For Alzheimer’s, functional medicine analyzes these variables to find dysfunction and imbalances, using what Dr. Hyman calls a cognoscopy. A functional medicine model for Alzheimer’s might look like an immersion program, educating patients and their families on diet, exercise and sleep best practices, optimizing their health and iterating over time.
Diet plays a critical role in brain health, he says. He is a firm believer that you are what you eat, and the idea of food as medicine has been a focus of his work for decades. “In order to build tissues, to build brain cells, to regulate your immune system, to regulate your microbiome, you’re actually required to have the right nutrients and ingredients,” Dr. Hyman said.
The American diet has moved from an unprocessed, whole foods diet to a highly processed, industrial diet. “This has had a huge impact on our biology, particularly the brain,” Dr. Hyman said. Over the last 40 years, our diet culture has included a fear of fat, which led to increased starch and sugar intake. “If you're really looking at the one thing driving so much chronic disease, it's the level of starch and sugar in our diet.”
“Our brains are made mostly of fat. We need all the good fats that help our brains function,” he said. “I think food plays a huge role and is a huge lever for change, both in terms of prevention as well as treatment.”
Comer and Dr. Hyman discussed an upcoming report from our ResearchersAgainstAlzheimer’s network analyzing the science behind lifestyle changes that seem to delay, slow or reduce risk for Alzheimer’s. The report shows strong levels of evidence for including chocolate, essential fatty acids such as Omega-3, and B-vitamins. Supplements are one way to help get those nutrients, but they can be tricky because of the lack of regulation of supplements.
Dr. Hyman described it as very exciting. “We need to realize we can’t just focus on drug targets. By focusing on the non-pharmacologic targets, we’re going to be able to actually advance the field further.”
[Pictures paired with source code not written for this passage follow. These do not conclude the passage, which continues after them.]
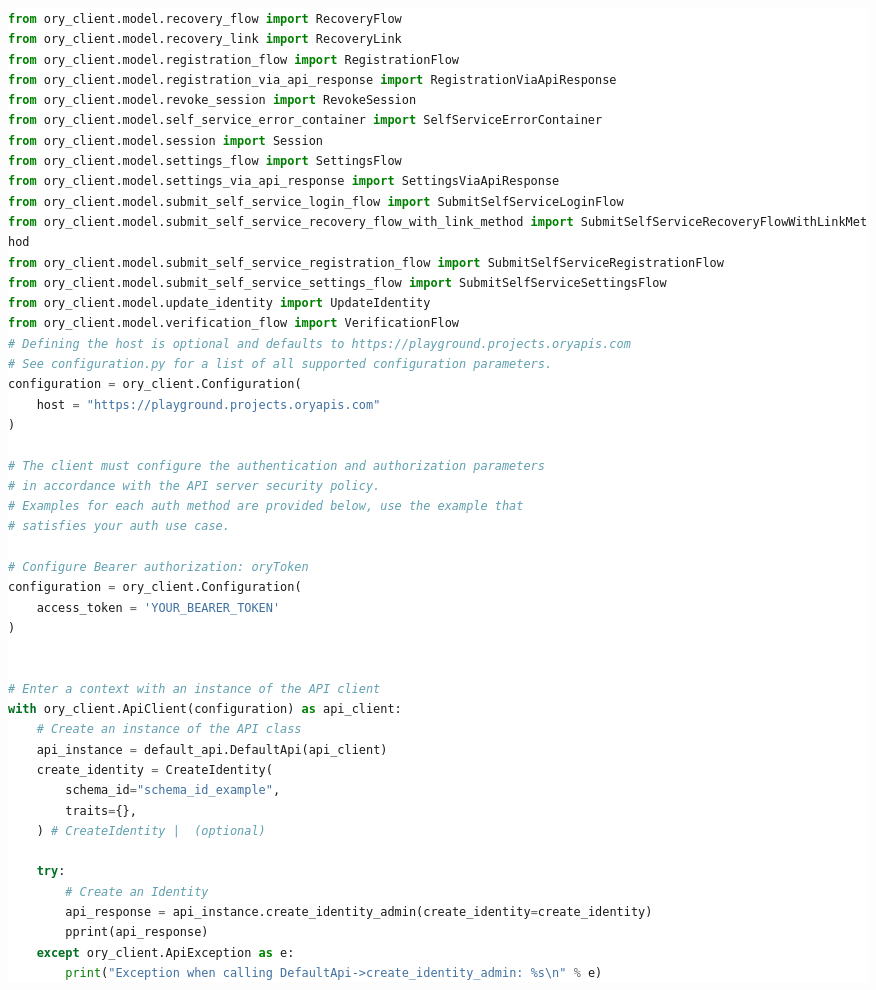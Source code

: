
 ```python
from ory_client.model.recovery_flow import RecoveryFlow
from ory_client.model.recovery_link import RecoveryLink
from ory_client.model.registration_flow import RegistrationFlow
from ory_client.model.registration_via_api_response import RegistrationViaApiResponse
from ory_client.model.revoke_session import RevokeSession
from ory_client.model.self_service_error_container import SelfServiceErrorContainer
from ory_client.model.session import Session
from ory_client.model.settings_flow import SettingsFlow
from ory_client.model.settings_via_api_response import SettingsViaApiResponse
from ory_client.model.submit_self_service_login_flow import SubmitSelfServiceLoginFlow
from ory_client.model.submit_self_service_recovery_flow_with_link_method import SubmitSelfServiceRecoveryFlowWithLinkMethod
from ory_client.model.submit_self_service_registration_flow import SubmitSelfServiceRegistrationFlow
from ory_client.model.submit_self_service_settings_flow import SubmitSelfServiceSettingsFlow
from ory_client.model.update_identity import UpdateIdentity
from ory_client.model.verification_flow import VerificationFlow
# Defining the host is optional and defaults to https://playground.projects.oryapis.com
# See configuration.py for a list of all supported configuration parameters.
configuration = ory_client.Configuration(
    host = "https://playground.projects.oryapis.com"
)

# The client must configure the authentication and authorization parameters
# in accordance with the API server security policy.
# Examples for each auth method are provided below, use the example that
# satisfies your auth use case.

# Configure Bearer authorization: oryToken
configuration = ory_client.Configuration(
    access_token = 'YOUR_BEARER_TOKEN'
)


# Enter a context with an instance of the API client
with ory_client.ApiClient(configuration) as api_client:
    # Create an instance of the API class
    api_instance = default_api.DefaultApi(api_client)
    create_identity = CreateIdentity(
        schema_id="schema_id_example",
        traits={},
    ) # CreateIdentity |  (optional)

    try:
        # Create an Identity
        api_response = api_instance.create_identity_admin(create_identity=create_identity)
        pprint(api_response)
    except ory_client.ApiException as e:
        print("Exception when calling DefaultApi->create_identity_admin: %s\n" % e)
```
To optimize our bodies’ systems, the keys are diet and exercise. Sleep hygiene is also critical for long-term brain health. “At night your brain has a special system that cleans itself up, called the glymphatic system,” Hyman said. “It literally gets rid of all the waste products and everything that's going to create inflammation and oxidative stress and all the things that cause dementia.”
In addition, excess stress can shrink the hippocampus, a mark of Alzheimer’s. Dr. Hyman recommends stress reduction to clear out stress hormones. “Meditation is one of the most powerful things to improve the function of your brain.”
To succeed in making lifestyle changes to prevent, reverse or delay disease, he said the answer may lie in our social networks and peer pressure. “It’s about our ability to help each other change our behavior.” It’s never too early—or too late—to start making these changes, he said.
More research is needed, especially as functional medicine would be such a different way of delivering health care. Hyman said, “The solution is putting everything together in a personalized way for each person, to optimize their health, and that will help the brain as well.”